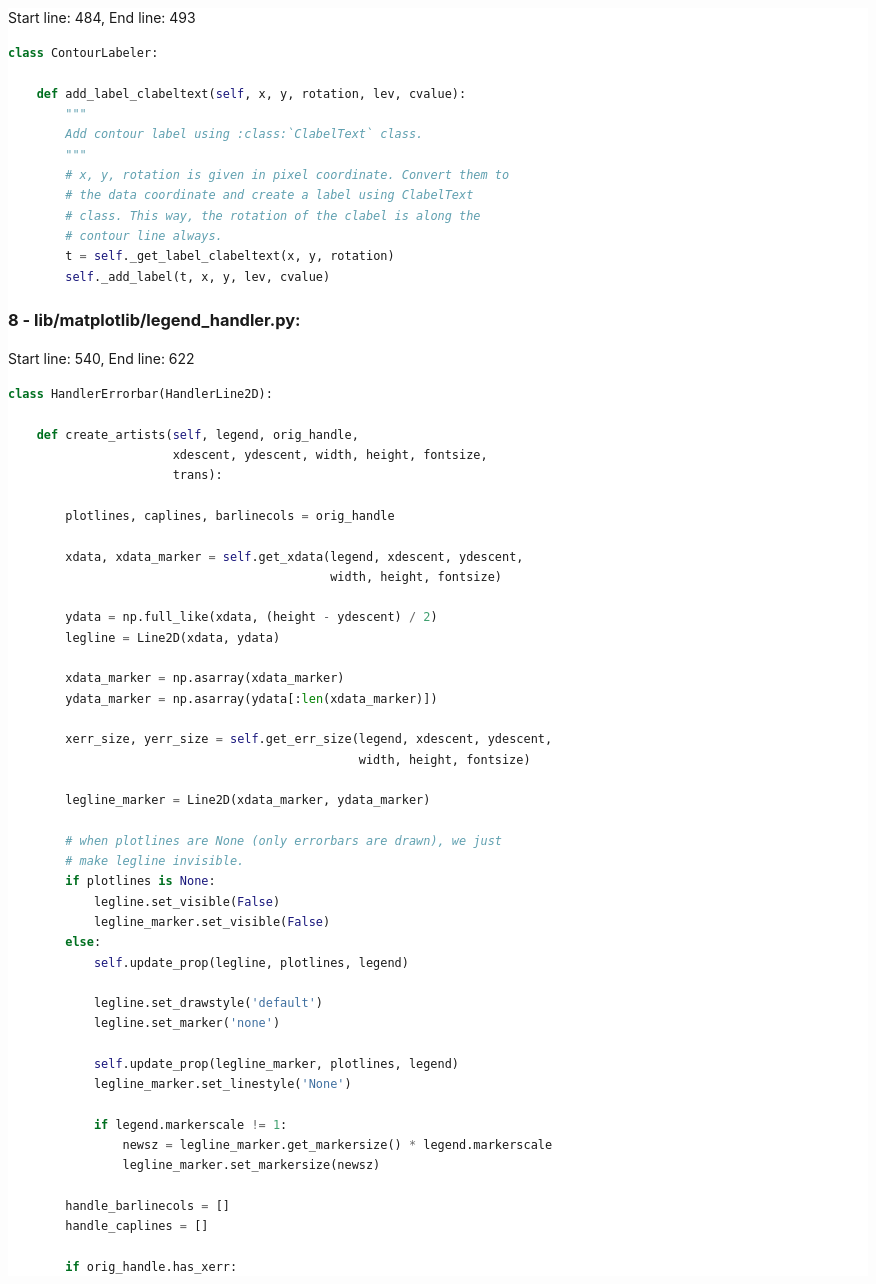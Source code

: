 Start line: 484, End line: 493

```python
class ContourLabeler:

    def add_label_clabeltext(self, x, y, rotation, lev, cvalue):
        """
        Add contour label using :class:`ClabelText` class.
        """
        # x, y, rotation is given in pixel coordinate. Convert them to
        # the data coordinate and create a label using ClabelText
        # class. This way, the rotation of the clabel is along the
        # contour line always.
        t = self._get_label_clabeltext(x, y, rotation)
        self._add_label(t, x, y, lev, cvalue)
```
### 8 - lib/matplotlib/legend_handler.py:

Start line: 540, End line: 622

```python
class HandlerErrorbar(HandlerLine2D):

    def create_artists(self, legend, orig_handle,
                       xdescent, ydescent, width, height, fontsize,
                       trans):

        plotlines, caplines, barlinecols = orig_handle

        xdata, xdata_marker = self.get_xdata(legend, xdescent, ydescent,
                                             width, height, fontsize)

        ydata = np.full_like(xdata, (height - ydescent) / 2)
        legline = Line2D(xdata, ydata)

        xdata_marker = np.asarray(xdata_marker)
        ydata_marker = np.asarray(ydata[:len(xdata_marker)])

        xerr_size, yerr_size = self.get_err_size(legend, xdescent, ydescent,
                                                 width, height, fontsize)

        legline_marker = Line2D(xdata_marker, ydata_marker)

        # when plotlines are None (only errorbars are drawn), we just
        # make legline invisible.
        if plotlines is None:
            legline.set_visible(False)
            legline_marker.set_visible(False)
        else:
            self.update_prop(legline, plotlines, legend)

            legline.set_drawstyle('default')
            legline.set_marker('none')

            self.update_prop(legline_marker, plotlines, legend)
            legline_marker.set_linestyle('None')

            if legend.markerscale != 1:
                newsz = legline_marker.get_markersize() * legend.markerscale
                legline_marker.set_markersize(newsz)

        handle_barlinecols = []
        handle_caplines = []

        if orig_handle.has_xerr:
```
-.-.-
EXERCISE INSTRUCTIONS
Please output the full listing above exactly, minus any pictures.

SOLUTION
Source code

: Start line: 484, End line: 493

```python
class ContourLabeler:

    def add_label_clabeltext(self, x, y, rotation, lev, cvalue):
        """
        Add contour label using :class:`ClabelText` class.
        """
        # x, y, rotation is given in pixel coordinate. Convert them to
        # the data coordinate and create a label using ClabelText
        # class. This way, the rotation of the clabel is along the
        # contour line always.
        t = self._get_label_clabeltext(x, y, rotation)
        self._add_label(t, x, y, lev, cvalue)
```
### 8 - lib/matplotlib/legend_handler.py:

Start line: 540, End line: 622

```python
class HandlerErrorbar(HandlerLine2D):

    def create_artists(self, legend, orig_handle,
                       xdescent, ydescent, width, height, fontsize,
                       trans):

        plotlines, caplines, barlinecols = orig_handle

        xdata, xdata_marker = self.get_xdata(legend, xdescent, ydescent,
                                             width, height, fontsize)

        ydata = np.full_like(xdata, (height - ydescent) / 2)
        legline = Line2D(xdata, ydata)

        xdata_marker = np.asarray(xdata_marker)
        ydata_marker = np.asarray(ydata[:len(xdata_marker)])

        xerr_size, yerr_size = self.get_err_size(legend, xdescent, ydescent,
                                                 width, height, fontsize)

        legline_marker = Line2D(xdata_marker, ydata_marker)

        # when plotlines are None (only errorbars are drawn), we just
        # make legline invisible.
        if plotlines is None:
            legline.set_visible(False)
            legline_marker.set_visible(False)
        else:
            self.update_prop(legline, plotlines, legend)

            legline.set_drawstyle('default')
            legline.set_marker('none')

            self.update_prop(legline_marker, plotlines, legend)
            legline_marker.set_linestyle('None')

            if legend.markerscale != 1:
                newsz = legline_marker.get_markersize() * legend.markerscale
                legline_marker.set_markersize(newsz)

        handle_barlinecols = []
        handle_caplines = []

        if orig_handle.has_xerr:
```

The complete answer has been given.